My appreciation of this artwork was additionally diminished by a little disclaimer posted in the atrium. “The books used in this project were not part of the Library’s collection and were slated for disposal.”  

You can, in fact, see the UC Library imprints on some of the books. And the library website confirms that the books are indeed from the University Library, but calls them “discarded and unsalvageable.”  

“Unsalvagable” seems disingenuous. Many of the books look in decent condition. They may not be useful to the library, but they are not toxic waste. I might well buy “W. Shakespeare” if it were shelved in University Library’s surplus booksale room, “for disposal” rather than perforated with a drill. 

Some might argue that the content of these older books is obsolete and unneeded in the library’s collections, regardless of their physical condition.  

But look at a few of the visible titles. “Federal Censorship,” “Health Care Politics,” “U.S. Foreign Commerce,” “American Child Health,” “Pakistan: A Political Study,” and “What Every Child Needs.”  

Those topics read like tomorrow’s newspaper headlines. But the books themselves? You can’t read them anymore. Of course, they’re now “art”. 

 

Round Room 

Diaz de Rabago’s “Round Room” follows the same approach as Babel Library IX—a family of similar objects suspended in an atrium void—but there is a world of expressive difference between the two installations. 

This piece is wonderful. The artist has engineered, with the most simple materials, a nearly weightless convergence of expressive art and architectural space that makes full, complimentary, use of its setting. Go see it. 

More than a hundred small foam balls are strung in a random pattern on fishing line through the three story lobby of the Hearst Memorial Mining Building, built nearly a century ago to a design by John Galen Howard. 

The balls seem carefully sized to match the globular light fixtures that run in rows around the bottoms of the metal balconies; art and electricity merge. The spheres also play off against the shapes and forms of the suspended light fixtures, fanlight windows in the main façade, and three circular, segmented, skylights.  

To completely appreciate this installation you should go from floor to floor, looking at it from different levels and perspectives. Different times of day, too; it’s just as interesting in early evening shadows as in bright morning light. 

What does this represent? Should we regard the balls as bubbles, molecules, stars? Who cares. The piece is magical, however you choose to regard them. The first time I visited this installation I was reminded of the scenes from the Harry Potter movies, when lighted candles float unsupported in the Hogwarts Castle dining room, or swarms of winged keys flit through a gloomy vault.  

Rabago says in a press release, “most of my work has to do with gravity, and to get free of gravity.” Here, in one of the truly grand buildings of the campus, he succeeded. 

Where to see the art: 

Babel Library IX” is in the Gardner Stacks, accessed through Doe Library.

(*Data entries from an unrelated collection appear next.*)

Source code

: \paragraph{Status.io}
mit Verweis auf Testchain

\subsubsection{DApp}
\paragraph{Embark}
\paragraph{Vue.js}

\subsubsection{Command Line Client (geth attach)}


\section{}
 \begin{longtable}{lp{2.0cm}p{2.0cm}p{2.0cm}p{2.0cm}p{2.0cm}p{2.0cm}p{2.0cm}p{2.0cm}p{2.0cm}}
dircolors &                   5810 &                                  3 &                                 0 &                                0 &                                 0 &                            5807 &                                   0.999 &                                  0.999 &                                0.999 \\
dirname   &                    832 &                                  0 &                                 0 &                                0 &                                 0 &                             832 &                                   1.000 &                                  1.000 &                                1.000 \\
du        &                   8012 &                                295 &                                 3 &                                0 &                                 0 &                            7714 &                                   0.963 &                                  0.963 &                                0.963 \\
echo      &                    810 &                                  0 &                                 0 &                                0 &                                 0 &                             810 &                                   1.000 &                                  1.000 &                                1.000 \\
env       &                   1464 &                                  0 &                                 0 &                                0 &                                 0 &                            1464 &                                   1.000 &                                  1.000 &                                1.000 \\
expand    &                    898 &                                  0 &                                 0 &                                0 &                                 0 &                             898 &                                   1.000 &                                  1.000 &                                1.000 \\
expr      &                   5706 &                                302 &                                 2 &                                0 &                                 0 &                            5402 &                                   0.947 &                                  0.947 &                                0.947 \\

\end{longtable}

It hangs beyond an access control desk, but visitors are currently permitted to go in and view the installation from the top level of the atrium. For library hours, check www.lib.berkeley.edu. 

“Round Room” is in the main atrium of the Hearst Memorial Mining Building in the northeast corner of the campus. Enter through the main doors on the southern façade. A university press release says this installation may be dismantled in July, so visit soon. 

“Rotante dal Foro Centrale,” stands just east of the intersection of Oxford and Center streets.  

Biographical information and descriptions of artworks by Diaz de Rabago can be found at www.rabagoarte.com.